● **Task directions**: How many of the lines below have the word "NodeJS" in them? The answer is that number and nothing more.
START Task input
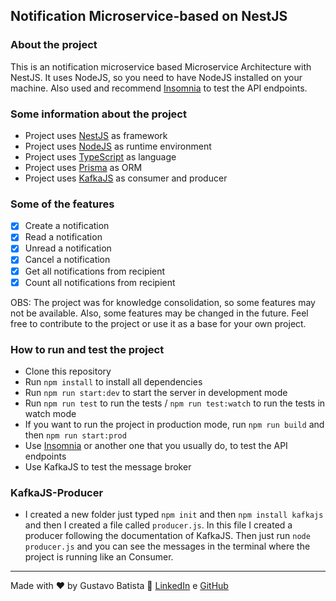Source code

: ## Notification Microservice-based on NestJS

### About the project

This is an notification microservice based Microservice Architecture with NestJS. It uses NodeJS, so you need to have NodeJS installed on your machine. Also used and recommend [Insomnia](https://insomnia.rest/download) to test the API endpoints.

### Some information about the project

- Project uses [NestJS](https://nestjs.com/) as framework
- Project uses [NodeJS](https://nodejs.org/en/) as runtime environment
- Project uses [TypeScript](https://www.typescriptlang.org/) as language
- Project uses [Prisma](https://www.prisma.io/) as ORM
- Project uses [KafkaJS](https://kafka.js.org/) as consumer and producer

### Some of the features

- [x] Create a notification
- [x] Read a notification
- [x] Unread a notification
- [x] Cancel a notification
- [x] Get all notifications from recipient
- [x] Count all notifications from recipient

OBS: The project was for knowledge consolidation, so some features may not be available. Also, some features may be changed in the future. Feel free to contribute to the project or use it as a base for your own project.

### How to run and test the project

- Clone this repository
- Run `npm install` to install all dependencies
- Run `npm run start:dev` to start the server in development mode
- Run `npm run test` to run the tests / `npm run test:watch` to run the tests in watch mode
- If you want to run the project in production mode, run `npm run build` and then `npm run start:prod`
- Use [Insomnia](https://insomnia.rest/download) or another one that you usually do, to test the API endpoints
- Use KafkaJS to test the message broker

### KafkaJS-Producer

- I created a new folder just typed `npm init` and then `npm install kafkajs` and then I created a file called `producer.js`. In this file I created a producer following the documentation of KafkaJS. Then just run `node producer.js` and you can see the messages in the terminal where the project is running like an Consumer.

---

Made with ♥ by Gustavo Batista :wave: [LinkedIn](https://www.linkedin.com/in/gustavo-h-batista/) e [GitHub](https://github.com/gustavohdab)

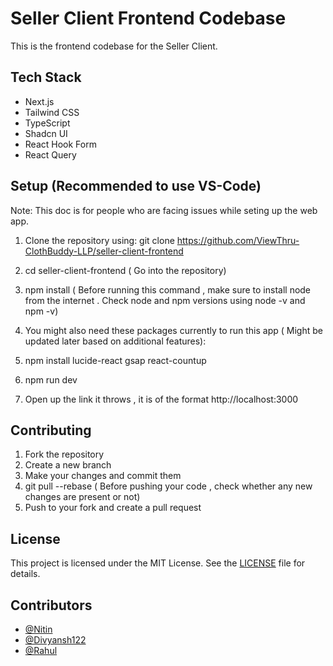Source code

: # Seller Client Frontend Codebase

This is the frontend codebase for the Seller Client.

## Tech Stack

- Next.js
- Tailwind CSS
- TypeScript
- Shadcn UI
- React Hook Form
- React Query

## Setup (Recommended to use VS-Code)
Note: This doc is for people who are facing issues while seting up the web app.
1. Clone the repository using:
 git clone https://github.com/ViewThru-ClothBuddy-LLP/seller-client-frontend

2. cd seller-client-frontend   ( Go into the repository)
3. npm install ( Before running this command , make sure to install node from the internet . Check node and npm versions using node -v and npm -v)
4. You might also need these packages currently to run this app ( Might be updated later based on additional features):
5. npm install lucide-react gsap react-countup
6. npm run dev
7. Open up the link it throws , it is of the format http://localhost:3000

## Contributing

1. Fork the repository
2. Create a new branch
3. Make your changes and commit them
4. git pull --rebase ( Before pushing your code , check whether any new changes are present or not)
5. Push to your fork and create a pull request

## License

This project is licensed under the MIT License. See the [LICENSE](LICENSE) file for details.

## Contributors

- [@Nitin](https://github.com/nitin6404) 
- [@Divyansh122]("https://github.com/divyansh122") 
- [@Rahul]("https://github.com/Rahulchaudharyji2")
END Task input
START Task input
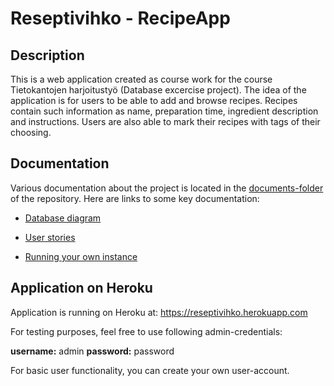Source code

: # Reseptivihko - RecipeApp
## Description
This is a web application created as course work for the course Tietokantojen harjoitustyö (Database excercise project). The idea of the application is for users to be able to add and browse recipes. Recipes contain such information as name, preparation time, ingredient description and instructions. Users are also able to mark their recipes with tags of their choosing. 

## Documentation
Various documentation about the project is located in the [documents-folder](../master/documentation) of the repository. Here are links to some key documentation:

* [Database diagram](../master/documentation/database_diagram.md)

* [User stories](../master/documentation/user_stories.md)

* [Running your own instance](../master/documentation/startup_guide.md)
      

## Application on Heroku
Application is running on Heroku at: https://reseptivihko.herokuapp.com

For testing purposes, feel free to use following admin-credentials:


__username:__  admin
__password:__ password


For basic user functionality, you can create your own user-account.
END Task input
START Task input
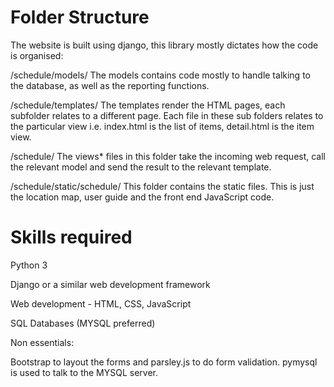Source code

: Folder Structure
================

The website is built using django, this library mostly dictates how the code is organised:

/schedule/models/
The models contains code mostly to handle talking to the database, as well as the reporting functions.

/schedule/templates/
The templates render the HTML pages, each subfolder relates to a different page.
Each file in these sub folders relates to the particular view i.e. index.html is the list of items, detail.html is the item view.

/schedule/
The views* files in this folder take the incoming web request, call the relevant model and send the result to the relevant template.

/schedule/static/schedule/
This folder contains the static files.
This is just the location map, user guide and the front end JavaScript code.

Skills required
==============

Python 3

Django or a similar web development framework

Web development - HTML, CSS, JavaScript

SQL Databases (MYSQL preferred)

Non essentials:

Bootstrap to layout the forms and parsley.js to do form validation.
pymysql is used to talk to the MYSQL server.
END Task input
● **Written answer**: 2